Ein Streifzug durch die Street Art-Hochburg
Neben Meows Katze zeigt eine bemalte Kachel von Adultremix einen weiblichen Che Guevara mit Maske, daneben sind ein paar weitere Paste-Ups und im Tunnel unter den S-Bahngleisen haben mehrere Künstler einen alten Kaugummiautomaten verziert.
Vieles entdecke ich erst beim zweiten oder dritten Hinsehen. Eva sagt, dass das normal sei. Selbst Ehrenfelder seien manchmal völlig überrascht, wie viel sie noch nicht entdeckt haben.

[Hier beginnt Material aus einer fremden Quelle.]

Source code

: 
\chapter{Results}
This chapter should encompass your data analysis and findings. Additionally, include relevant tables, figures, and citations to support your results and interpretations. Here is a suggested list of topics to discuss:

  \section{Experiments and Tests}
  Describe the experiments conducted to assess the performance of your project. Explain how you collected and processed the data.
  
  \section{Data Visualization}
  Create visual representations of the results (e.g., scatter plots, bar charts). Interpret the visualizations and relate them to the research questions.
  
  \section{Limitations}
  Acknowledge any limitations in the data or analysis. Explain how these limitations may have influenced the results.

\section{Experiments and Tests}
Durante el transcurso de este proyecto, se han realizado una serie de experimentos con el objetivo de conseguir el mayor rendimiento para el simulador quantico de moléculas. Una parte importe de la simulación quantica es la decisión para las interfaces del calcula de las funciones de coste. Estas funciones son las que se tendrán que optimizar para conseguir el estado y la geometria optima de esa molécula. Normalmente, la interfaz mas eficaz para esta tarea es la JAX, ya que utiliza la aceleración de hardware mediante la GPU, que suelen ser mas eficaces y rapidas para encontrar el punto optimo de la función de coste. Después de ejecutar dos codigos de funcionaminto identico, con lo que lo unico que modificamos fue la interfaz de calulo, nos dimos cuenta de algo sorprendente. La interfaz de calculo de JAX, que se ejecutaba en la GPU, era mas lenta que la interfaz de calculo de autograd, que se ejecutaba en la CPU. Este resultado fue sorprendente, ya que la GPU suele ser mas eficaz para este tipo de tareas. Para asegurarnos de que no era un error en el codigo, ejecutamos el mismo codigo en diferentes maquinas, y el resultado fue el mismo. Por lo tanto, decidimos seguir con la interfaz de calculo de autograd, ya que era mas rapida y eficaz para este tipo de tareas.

Street Art ist wie das Leben. Du weißt nie wie lange du es hast. – Eva
Auch, weil manche Dinge entweder von einem auf den anderen Augenblick da oder von einem auf den anderen Tag wieder verschwunden sind. Überklebt, überstrichen, entfernt, geklaut. „Street Art ist wie das Leben. Du weißt nie wie lange du es hast“, sagt Eva.
Wir laufen ein paar Schritte entlang der Venloer Straße und biegen bei der Polizeiwache in den Hinterhof ein. Hier erinnern einige große Murals von lokalen und internationalen Künstlern an das CityLeaks Festival von 2013. Sie alle sind seit vielen Jahren aus Respekt vor der Kunst weitgehend unbeschädigt.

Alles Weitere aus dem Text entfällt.